Detalhes da Nova Legislação e Sua Implementação Gradual
A licença-paternidade, um direito assegurado ao empregado, concede remuneração integral e proteção ao emprego em situações de nascimento de filho, adoção ou guarda judicial para fins de adoção de criança ou adolescente. Com a mudança sancionada, o tempo de afastamento passará por uma transição programada, culminando nos 20 dias de direito.

Embora a lei tenha sido publicada em abril de 2024, as novas regras entrarão em vigor a partir de 1º de janeiro de 2027. A ampliação será implementada de forma progressiva ao longo de quatro anos: nos primeiros dois anos de vigência da lei, o período será de 10 dias; no terceiro ano, estender-se-á para 15 dias; e, a partir do quarto ano, atingirá o teto de 20 dias de afastamento remunerado.

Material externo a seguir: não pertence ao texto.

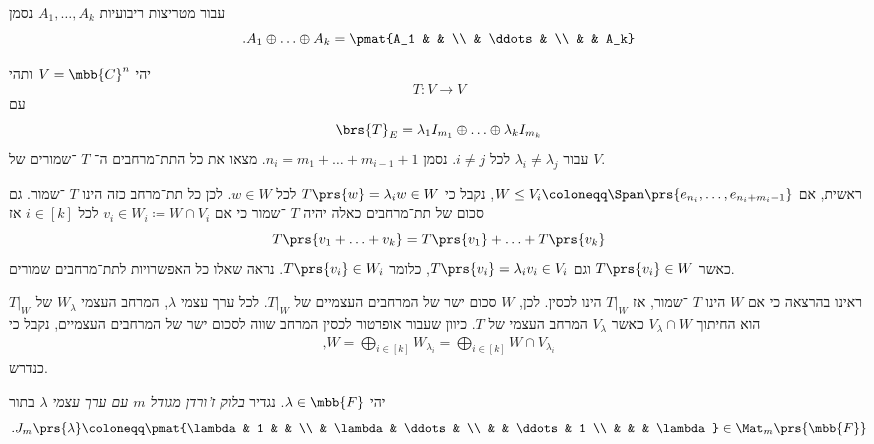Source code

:\documentclass[a4paper,10pt,twoside,openany]{book}
\begin{document}
\begin{notation}
עבור מטריצות ריבועיות
$A_1, \ldots, A_k$
נסמן
\[\text{.} A_1 \oplus \ldots \oplus A_k = \pmat{A_1 & & \\ & \ddots & \\ & & A_k}\]
\end{notation}

\begin{exercisechap}
יהי
$V = \mbb{C}^n$
ותהי
\[T \colon V \to V\]
עם
\[\brs{T}_E = \lambda_1 I_{m_1} \oplus \ldots \oplus \lambda_k I_{m_k}\]
עבור
$\lambda_i \neq \lambda_j$
לכל
$i \neq j$.
נסמן
$n_i = m_1 + \ldots + m_{i-1} + 1$.
מצאו את כל התת־מרחבים ה־%
$T$%
־שמורים של
$V$.
\end{exercisechap}

\begin{solution}
ראשית, אם
$W \leq V_i \coloneqq \Span\prs{e_{n_i}, \ldots, e_{n_i + m_i - 1}}$,
נקבל כי
$T\prs{w} = \lambda_i w \in W$
לכל
$w \in W$.
לכן כל תת־מרחב כזה הינו
$T$%
־שמור.
גם סכום של תת־מרחבים כאלה יהיה
$T$%
־שמור כי אם
$v_i \in W_i \coloneqq W \cap V_i$
לכל
$i \in [k]$
אז
\[T\prs{v_1 + \ldots + v_k} = T\prs{v_1} + \ldots + T\prs{v_k}\]
כאשר
$T\prs{v_i} \in W$
וגם
$T\prs{v_i} = \lambda_i v_i \in V_i$,
כלומר
$T\prs{v_i} \in W_i$.
נראה שאלו כל האפשרויות לתת־מרחבים שמורים.

ראינו בהרצאה כי אם
$W$
הינו
$T$%
־שמור, אז
$\left. T \right|_W$
הינו לכסין.
לכן,
$W$
סכום ישר של המרחבים העצמיים של
$\left. T \right|_W$.
לכל ערך עצמי
$\lambda$,
המרחב העצמי
$W_{\lambda}$
של
$\left. T \right|_W$
הוא החיתוך
$V_\lambda \cap W$
כאשר
$V_\lambda$
המרחב העצמי של
$T$.
כיוון שעבור אופרטור לכסין המרחב שווה לסכום ישר של המרחבים העצמיים, נקבל כי
\begin{align*}
\text{,} W = \bigoplus_{i \in [k]} W_{\lambda_i} = \bigoplus_{i \in [k]} W \cap V_{\lambda_i}
\end{align*}
כנדרש.
\end{solution}

\begin{definition}
יהי
$\lambda \in \mbb{F}$.
נגדיר
\emph{בלוק ז'ורדן מגודל
$m$
עם ערך עצמי
$\lambda$}
בתור
\begin{align*}
\text{.} J_m\prs{\lambda} \coloneqq \pmat{\lambda & 1 & & \\ & \lambda & \ddots & \\ & & \ddots & 1 \\ & & & \lambda} \in \Mat_m\prs{\mbb{F}}
\end{align*}
\end{definition}
\end{document}
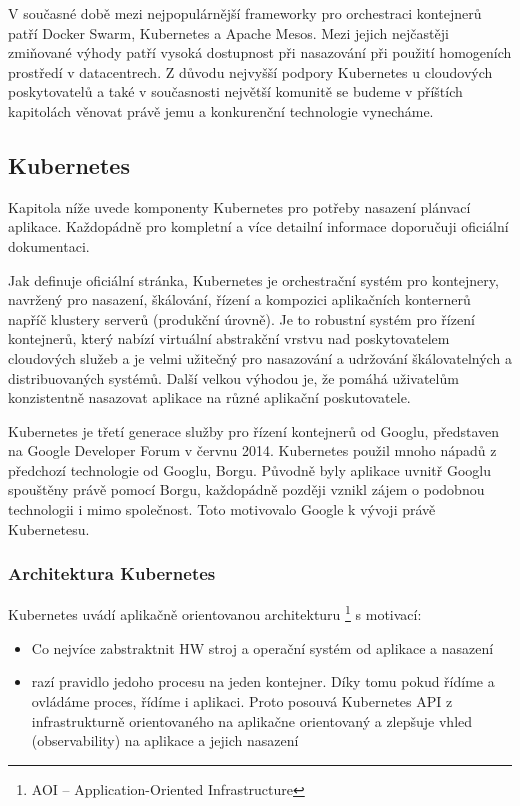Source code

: \documentclass[thesis=M,czech]{FITthesis}[2019/12/23]
\theoremstyle{plain}
\theoremstyle{definition}
\begin{document}
V současné době mezi nejpopulárnější frameworky pro orchestraci kontejnerů patří Docker Swarm, Kubernetes a Apache Mesos. Mezi jejich nejčastěji zmiňované výhody patří vysoká dostupnost při nasazování při použití homogeních prostředí v datacentrech. Z důvodu nejvyšší podpory Kubernetes u cloudových poskytovatelů a také v současnosti největší komunitě se budeme v příštích kapitolách věnovat právě jemu a konkurenční technologie vynecháme.

\subsection{Kubernetes}

Kapitola níže uvede komponenty Kubernetes pro potřeby nasazení plánvací aplikace. Každopádně pro kompletní a více detailní informace doporučuji oficiální dokumentaci. 

Jak definuje oficiální stránka, Kubernetes je orchestrační systém pro kontejnery, navržený pro nasazení, škálování, řízení a kompozici aplikačních konternerů napříč klustery serverů (produkční úrovně). Je to robustní systém pro řízení  kontejnerů, který nabízí virtuální abstrakční vrstvu nad poskytovatelem cloudových služeb a je velmi užitečný pro nasazování a udržování škálovatelných a distribuovaných systémů. Další velkou výhodou je, že pomáhá uživatelům konzistentně nasazovat aplikace na různé aplikační poskutovatele.

Kubernetes je třetí generace služby pro řízení kontejnerů od Googlu, představen na Google Developer Forum v červnu 2014. Kubernetes použil mnoho nápadů z předchozí technologie od Googlu, Borgu. Původně byly aplikace uvnitř Googlu spouštěny právě pomocí Borgu, každopádně později vznikl zájem o podobnou technologii i mimo společnost. Toto motivovalo Google k vývoji právě Kubernetesu.  

\subsubsection{Architektura Kubernetes}


Kubernetes uvádí aplikačně orientovanou architekturu \footnote{AOI -- Application-Oriented Infrastructure}\cite{as-k8s-san-kho-lin} s motivací:

\begin{itemize}  
\item  Co nejvíce zabstraktnit HW stroj a operační systém od aplikace a nasazení 
\item  razí pravidlo jedoho procesu na jeden kontejner. Díky tomu pokud řídíme a ovládáme proces, řídíme i aplikaci. Proto posouvá Kubernetes API z infrastrukturně orientovaného na aplikačne orientovaný a zlepšuje vhled (observability) na aplikace a jejich nasazení
\end{itemize}
\end{document}
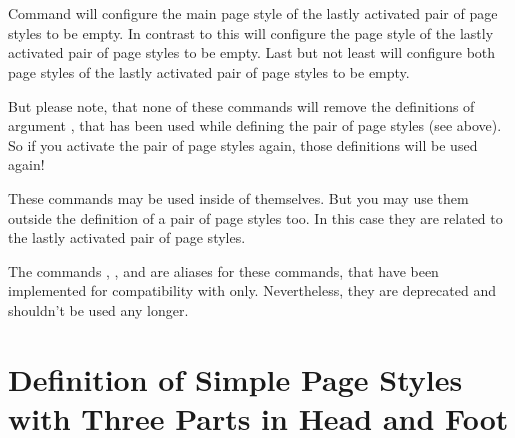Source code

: \begin{Declaration}
  \\
  \\
\end{Declaration}
%
%
%
Command  will configure the main page style
of the lastly activated pair of page styles to be empty. In contrast to this
 will configure the  page
style of the lastly activated pair of page styles to be empty. Last but not
least  will configure both page styles of the
lastly activated pair of page styles to be empty.

But please note, that none of these commands will remove
the definitions of argument , that has been used while
defining the pair of page styles (see above). So if you activate the pair of
page styles again, those definitions will be used again!

These commands may be used inside of  themselves. But you
may use them outside the definition of a pair of page styles too. In this case
they are related to the lastly activated pair of page styles.

%
%
%
The commands , , and
 are aliases for these commands, that have been
implemented for compatibility with  only. Nevertheless, they
are deprecated and shouldn't be used any longer.%
%
%
%
%
%
%
%


\section{Definition of Simple Page Styles with Three Parts in Head and Foot }
\label{sec:scrlayer-scrpage.pagestyle.triple}

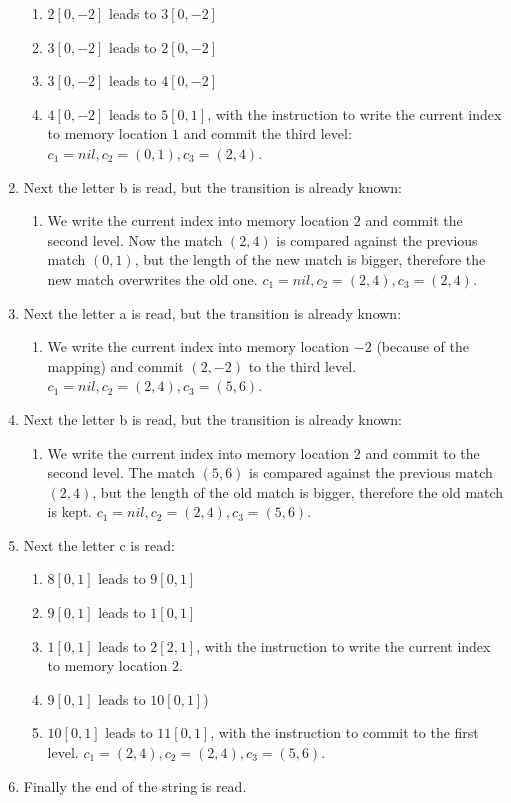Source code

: \documentclass[english]{sigplanconf}
\theoremstyle{definition}
\begin{document}
\begin{enumerate}
\begin{enumerate}
\item $2[0,-2]$ leads to $3[0,-2]$
\item $3[0,-2]$ leads to $2[0,-2]$
\item $3[0,-2]$ leads to $4[0,-2]$
\item $4[0,-2]$ leads to $5[0,1]$, with the instruction to write the current
index to memory location $1$ and commit the third level: $c_{1}=nil,c_{2}=(0,1),c_{3}=(2,4)$.
\end{enumerate}
\item Next the letter b is read, but the transition is already known:

\begin{enumerate}
\item We write the current index into memory location $2$ and commit the
second level. Now the match $(2,4)$ is compared against the previous
match $(0,1)$, but the length of the new match is bigger, therefore
the new match overwrites the old one. $c_{1}=nil,c_{2}=(2,4),c_{3}=(2,4)$.
\end{enumerate}
\item Next the letter a is read, but the transition is already known:

\begin{enumerate}
\item We write the current index into memory location $-2$ (because of
the mapping) and commit $(2,-2)$ to the third level. $c_{1}=nil,c_{2}=(2,4),c_{3}=(5,6)$.
\end{enumerate}
\item Next the letter b is read, but the transition is already known:

\begin{enumerate}
\item We write the current index into memory location $2$ and commit to
the second level. The match $(5,6)$ is compared against the previous
match $(2,4)$, but the length of the old match is bigger, therefore
the old match is kept. $c_{1}=nil,c_{2}=(2,4),c_{3}=(5,6)$.
\end{enumerate}
\item Next the letter c is read:

\begin{enumerate}
\item $8[0,1]$ leads to $9[0,1]$
\item $9[0,1]$ leads to $1[0,1]$
\item $1[0,1]$ leads to $2[2,1]$, with the instruction to write the current
index to memory location $2$.
\item $9[0,1]$ leads to $10[0,1]$)
\item $10[0,1]$ leads to $11[0,1]$, with the instruction to commit to
the first level. $c_{1}=(2,4),c_{2}=(2,4),c_{3}=(5,6)$.
\end{enumerate}
\item Finally the end of the string is read.


\end{enumerate}
\end{document}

A legislação também introduz flexibilidade, permitindo que o período de licença seja dividido em dois, conforme a solicitação do pai. Adicionalmente, em um cenário de falecimento da mãe, o pai terá o direito de usufruir do período integral da licença-maternidade, que é de 120 dias, garantindo assim a continuidade dos cuidados e o suporte ao recém-nascido ou criança.
Os Benefícios da Presença Paterna e o Apoio Científico
A ampliação da licença-paternidade é um reflexo de um crescente reconhecimento sobre a importância da presença ativa do pai nos primeiros dias de vida da criança. No ano anterior à sanção, a Sociedade Brasileira de Pediatria (SBP) e outras entidades haviam manifestado-se, através de uma carta aberta, em defesa de um período de 30 a 60 dias de licença, baseando-se em robustas evidências científicas.
Estudos ressaltados pela SBP demonstram os efeitos positivos de um afastamento paterno de aproximadamente quatro semanas, incluindo um maior apoio ao aleitamento materno e uma contribuição significativa para o desenvolvimento neurocognitivo dos bebês. A defesa pela maior duração também apontou para modelos internacionais de licença parental compartilhada, onde mães e pais dividem o tempo de cuidado de forma mais flexível, fortalecendo os laços familiares e a igualdade de gênero nos cuidados parentais.
Uma Jornada Histórica de Luta e Reconhecimento Legislativo
O debate em torno do direito dos pais de se afastar do trabalho para cuidar de um filho recém-nascido possui raízes profundas na história legislativa brasileira. Desde a Assembleia Constituinte de 1988, a questão gerou controvérsias. Naquela época, o deputado e pediatra Alceni Guerra, autor da emenda que criou a licença-paternidade na Constituição Federal, enfrentou ceticismo e até ridicularização de seus pares, mas sua defesa apaixonada garantiu a inclusão do benefício com ampla maioria de votos.
O caminho até a recente ampliação foi igualmente longo e desafiador. O projeto de lei, que finalmente resultou na extensão do período, esteve em discussão no Congresso Nacional por quase duas décadas. Sua origem remonta a 2007, quando a então senadora Patrícia Saboya apresentou a proposta. Após anos de deliberação, a matéria foi aprovada no Senado Federal no início de maio deste ano, pavimentando o caminho para a sua sanção e a consequente modernização dos direitos parentais no país.
A nova licença-paternidade representa mais do que um aumento de dias de afastamento; é um reconhecimento da importância fundamental do pai na estrutura familiar e no desenvolvimento infantil. Embora a implementação seja gradual, a lei sinaliza uma mudança cultural e legislativa importante, alinhando o Brasil a tendências globais que promovem a coparentalidade e fortalecem o cuidado familiar desde os primeiros momentos de vida.